Writers often use comparative language to describe uncommon experience. Using common shared experience as reference, good writers will establish the common to accentuate the uncommon. I think this is what the author of 2 Samuel was doing when describing the relationship between David and Jonathan. To assume that homosexuality is in view when David says that Jonathan’s love for him surpassed the love of women is to be ignorant of the usage of language in context.
I am distressed for you, my brother Jonathan; very pleasant have you been to me; your love to me was extraordinary, surpassing the love of women.
2 Samuel 1:26
Enrich Maria Remarque, author of All Quiet on the Western Front, uses similar language to describe the relationship a soldier, Paul Baumer, shares with his comrades. Surely no one accuses Baumer of homosexuality. Clearly Remarque is using comparative language to evoke the intense love one can have for a lover to provide reference for those that have not had the opportunity to experience such intense camaraderie.
At once a new warmth flows through me. These voices, these quiet words, these footsteps in the trench behind me recall me at a bound from the terrible loneliness and fear of death by which I had been almost destroyed. They are more to me than life, these voices, they are more than motherliness and more than fear; they are the strongest, most comforting thing there is anywhere: they are the voices of my comrades.

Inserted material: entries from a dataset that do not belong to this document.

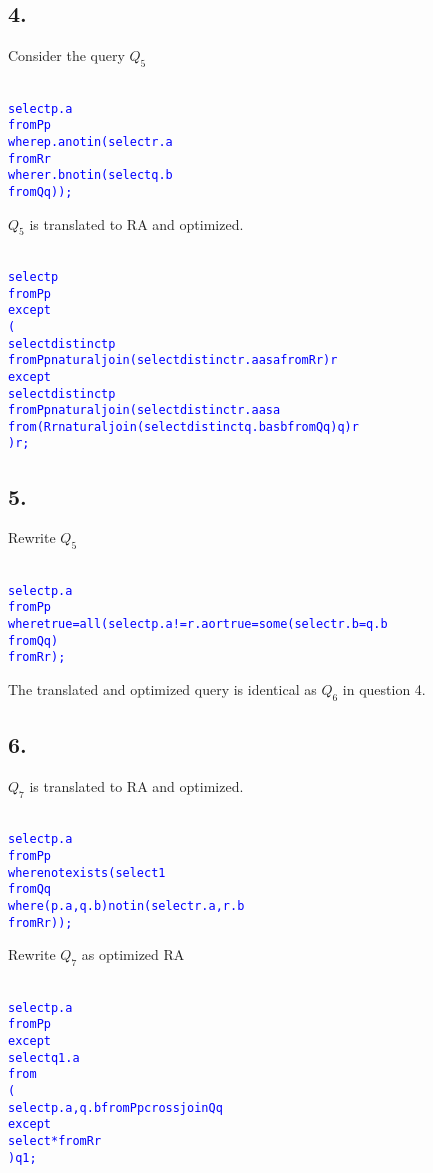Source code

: \documentclass[10pt]{article}
\begin{document}
\subsection*{4.}
Consider the query $Q_5$ 
{
\begin{alltt}\textcolor{blue}{
select p.a
from   P p
where  p.a not in (select r.a
                   from   R r
                   where  r.b not in (select q.b
                                      from   Q q));}
\end{alltt}
}
$Q_5$ is translated to RA and optimized.
{
\begin{alltt}\textcolor{blue}{
select p
from P p
except
(
select distinct p
from P p natural join (select distinct r.a as a from R r)r
except
select distinct p
from P p natural join (select distinct r.a as a 
                       from (R r natural join (select distinct q.b as b from Q q)q)r
                       )r;}
\end{alltt}
}
\subsection*{5.}
Rewrite $Q_5$
{
\begin{alltt}\textcolor{blue}{
select p.a
from P p
where true = all (select p.a != r.a or true = some (select r.b = q.b
from Q q)
from R r);}
\end{alltt}
}
The translated and optimized query is identical as  $Q_6$ in question 4.
\subsection*{6.}
$Q_7$ is translated to RA and optimized.
{
\begin{alltt}\textcolor{blue}{
select p.a
from P p
where not exists (select 1
from Q q
where (p.a, q.b) not in (select r.a, r.b
from R r));
}
\end{alltt}
}

Rewrite $Q_7$ as optimized RA
{
\begin{alltt}\textcolor{blue}{
select p.a
from P p
except
select q1.a
from
(
select p.a, q.b from P p cross join Q q
except
select * from R r
)q1;
}
\end{alltt}
}
\end{document}
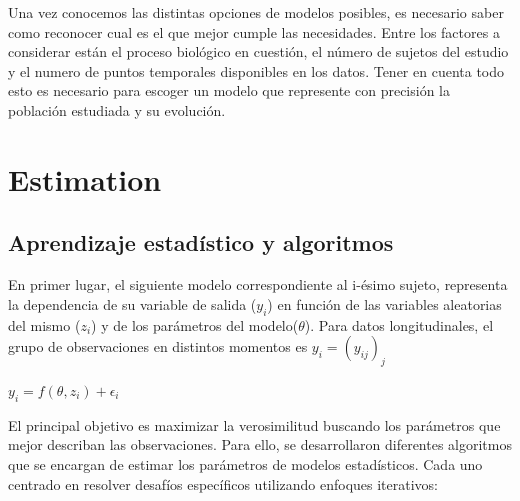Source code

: 	Una vez conocemos las distintas opciones de modelos posibles, es necesario saber como reconocer cual es el que mejor cumple las necesidades. Entre los factores a considerar están el proceso biológico en cuestión, el número de sujetos del estudio y el numero de puntos temporales disponibles en los datos. Tener en cuenta todo esto es necesario para escoger un modelo que represente con precisión la población estudiada y su evolución.\\
	
	
	
	
	
	\section{Estimation}
	\subsection{Aprendizaje estadístico y algoritmos}
	En primer lugar, el siguiente modelo correspondiente al i-ésimo sujeto, representa la dependencia de su variable de salida ($y_{i}$) en función de las variables aleatorias del mismo ($z_{i}$) y de los parámetros del modelo($\theta$). Para datos longitudinales, el grupo de observaciones en distintos momentos es $y_{i}=(y_{ij})_{j}$
	\begin{center}
		$y_{i}=f(\theta,z_{i})+\epsilon_{i}$
	\end{center}
	
	El principal objetivo es maximizar la verosimilitud buscando los parámetros que mejor describan las observaciones. Para ello, se desarrollaron diferentes algoritmos que se encargan de estimar los parámetros de modelos estadísticos. Cada uno centrado en resolver desafíos específicos utilizando enfoques iterativos:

I am no longer a shuddering speck of existence, alone in the darkness; – I belong to them and they to me; we all share the same fear and the same life, we are nearer than lovers, in a simpler, a harder way; I could bury my face in them, in these voices, these words that have saved me and will stand by me.
Remarque, Enrich Maria. All Quiet on the Western Front; pg. 212

Stupidest thing I’ve ever read.
Reducing Homosexuality to sexual intercourse is the issue with your argument. With your logic, it’s camaraderie when two males identify as straight, but homosexuality when two males identify as gay. I argue that it is homosocial regardless of sexuality and that, the relationships of David and Jonathan, men in the military, prisoners, Cowboys and men of frontier cities are very different from the hegemonic expectation of male behavior.
The military quite literally relies on homosocial relationships to strengthen it’s men. It isn’t “gay” in pop culture sense, but it is using tactics that are considered gay in the civilian world. In the civilian world, men *routinely* don’t sleep together, eat their meals together, hold each other, cry to each other, sing songs together, look at porn together, do each others laundry, etc.
The only people in the civilian who do this are gay men, youth, and maybe college roommates just before succumbing to hegemonic rule.
Literally. If you are not a gay man and are a civilian, you most likely navigate this world through a male-female lens.
Gay men, military men, prisoners, priests, cowboys and others do not. It is strictly male-male. And we like it that way.
Homosexuality is not just fucking other men. It’s more than that. It’s how you navigate relationships with all men. If you think it’s just sex with men, then you lose out on a big part of what being gay mens. You sterilize us of our humanity.
Calling David and Jonathan’s relationship “Camaraderie” to justify why the Bible takes a moment to highlight their experience together is simply an act of cognitive dissonance. Surely, in today’s time, if two men met under the moonlight, stripped naked, professed their love for one another and made a covenant with God, it would not only be seen as gay, but as Witchcraft.
You can’t deny the homosexuality of David and Jonathan or men in the military simply because, on the surface, the Bible and the military are anti-gay. Lol. That’s stupid. This whole world is anti-gay, and yet, we still exist.